One, foreword

Hello everyone, this is the 16th article in a series of articles titled “Offer of the Day”.

In this series of articles, I will review the data structure and algorithm basis by brushing questions for practice, and I will also share my brushing process in the form of blog. If you happen to want to brush up on algorithms, encourage each other to learn.

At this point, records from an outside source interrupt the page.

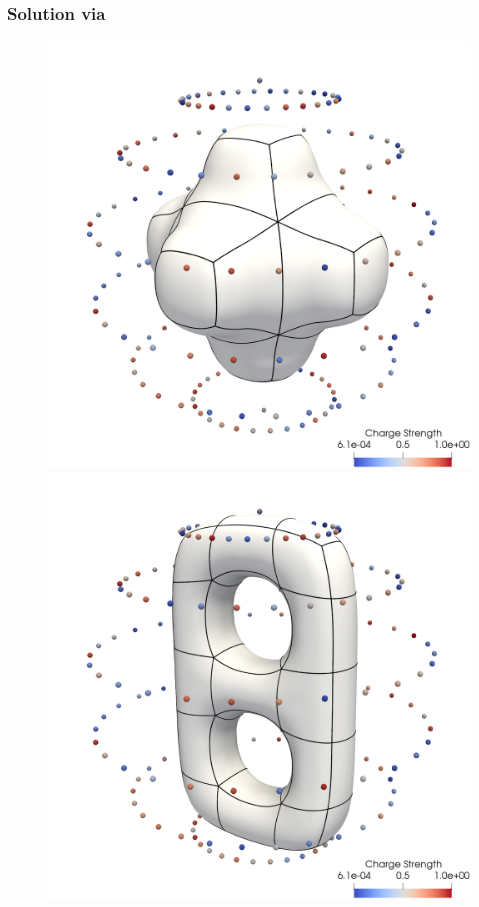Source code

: \subsubsection{Solution via \gmres}

\begin{figure}[!htb]
  \centering
  \hfill
  \begin{minipage}{.5\textwidth}
      \centering
    \includegraphics[width=\linewidth]{figs/pipe_convergence_setup}
  \end{minipage}\hfill
  \begin{minipage}{.5\textwidth}
      \centering
    \includegraphics[width=\linewidth]{figs/ttorus2_convergence_setup}

\end{minipage}
\end{figure}
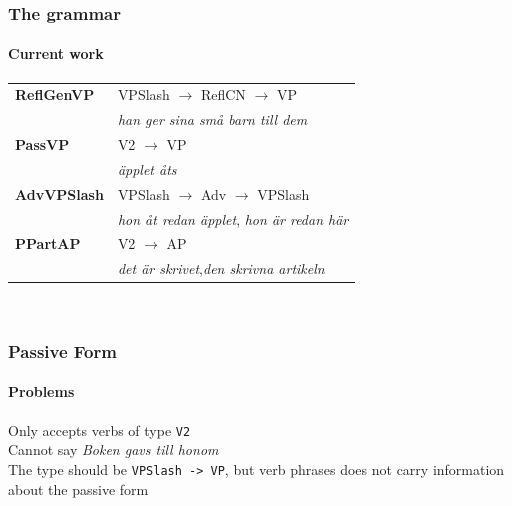 \documentclass[10pt]{beamer}
\renewcommand{\baselinestretch}{1.5}
\begin{document}
\begin{frame}
 \renewcommand{\baselinestretch}{1.5}
\frametitle{The grammar}
\framesubtitle{Current work} 
\begin{tabular}{ll}
\alert{\textbf{ReflGenVP}} & \alert{VPSlash $\rightarrow$ ReflCN $\rightarrow$ VP} \\
& \alert{\emph{han ger sina små barn till dem}} \\
%
{\textbf{PassVP}} & V2 $\rightarrow$ VP \\%
& \emph{äpplet åts} \\ %


\alert{\textbf{AdvVPSlash}} & \alert{VPSlash $\rightarrow$ Adv $\rightarrow$ VPSlash} \\
& \alert{\emph{hon åt redan äpplet}, \emph{hon är redan här}}\\

\alert{\textbf{PPartAP}} & \alert{V2 $\rightarrow$ AP} \\
& \alert{\emph{det är skrivet},\emph{den skrivna artikeln}}
\end{tabular}\\
  
\end{frame}

\begin{frame}[containsverbatim]
\frametitle{Passive Form}
\framesubtitle{Problems} 
Only accepts verbs of type \verb|V2| \\
Cannot say \; \emph{Boken gavs till honom}\\
The type should be \verb|VPSlash -> VP|, but verb phrases does not carry
information about the passive form\\

\end{frame}
\end{document}
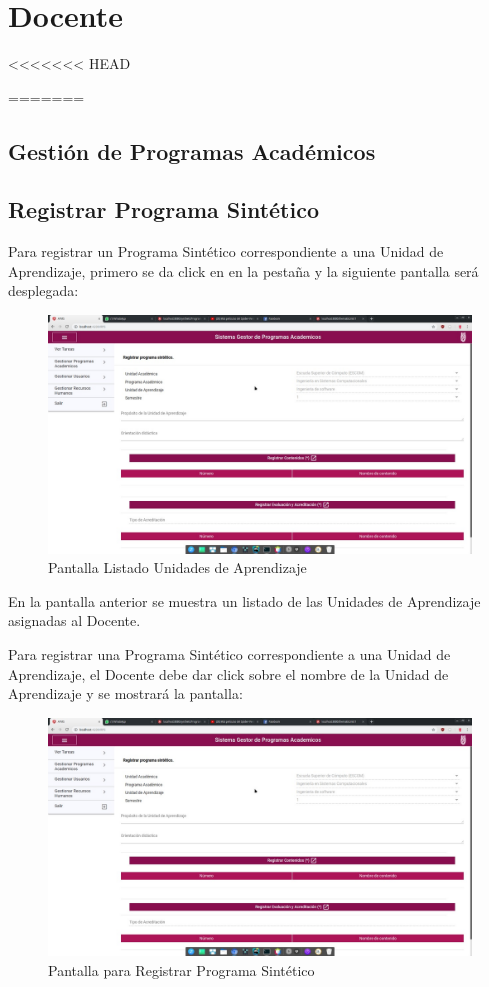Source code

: \chapter{Docente}
<<<<<<< HEAD






=======
\section{Gestión de Programas Académicos}
\section{Registrar Programa Sintético}
Para registrar un Programa Sintético correspondiente a una Unidad de Aprendizaje, primero se da click en en la pestaña  y la siguiente pantalla será desplegada:

\begin{figure}[H]
    \centering
    \hypertarget{2}{\includegraphics[width=0.5\linewidth]{images/SP6/1.jpeg}}
    \caption{Pantalla Listado Unidades de Aprendizaje}
\end{figure}

En la pantalla anterior se muestra un listado de las Unidades de Aprendizaje asignadas al Docente.

Para registrar una Programa Sintético correspondiente a una Unidad de Aprendizaje, el Docente debe dar click sobre el nombre de la Unidad de Aprendizaje y se mostrará la pantalla:

\pagebreak
\begin{figure}[H]
    \centering
    \includegraphics[width=0.5\linewidth]{images/SP6/1.jpeg}
    \caption{Pantalla para Registrar Programa Sintético}
\end{figure}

My algorithm foundation is weak, and I hope to make up for this loophole in the next two or three months. The language used for this brush is Java, and it is expected that Python will be used for the second brush.

  • Leetcode’s key Offer topic
  • Code cloud warehouse address

Second, the subject

Take an array of integers and implement a function to adjust the order of the numbers in the array so that all odd numbers are in the first half of the array and all even numbers are in the second half.

Example 1:

Input: nums = [1,2,3,4] output: [1,3,2,4] note: [3,1,2,4] is also one of the correct answers.Copy the code

Tip:

  1. 0 <= nums.length <= 50000
  2. 1 <= nums[i] <= 10000

Third, the problem solving

Subject in the form of double pointer, create a new, such as the length of the empty array and two Pointers, a pointer to an array of the left, the other one to the right side of the array, if it is odd, on the left side of the joined arrays, and then the left pointer moves to the right one, if it is even, then the pointer right shift to the left one, add elements to the array.

3.1 code

static public int[] exchange(int[] nums) { int [] a=new int[nums.length]; int length = nums.length; int j=0,k=0; for (int i = 0; i < length; i++) { if(nums[i]%2! =0){ a[j++]=nums[i]; }else{ k++; a[length-k]=nums[i]; } } return a; }Copy the code

3.2 Execution Effect

3.3 complexity

  • Time complexity O (n)
  • Space complexity O (n)

Four, summary

The first two questions are too disgusting, jumped to this question, no hair brush question, or from the simple question to find some confidence.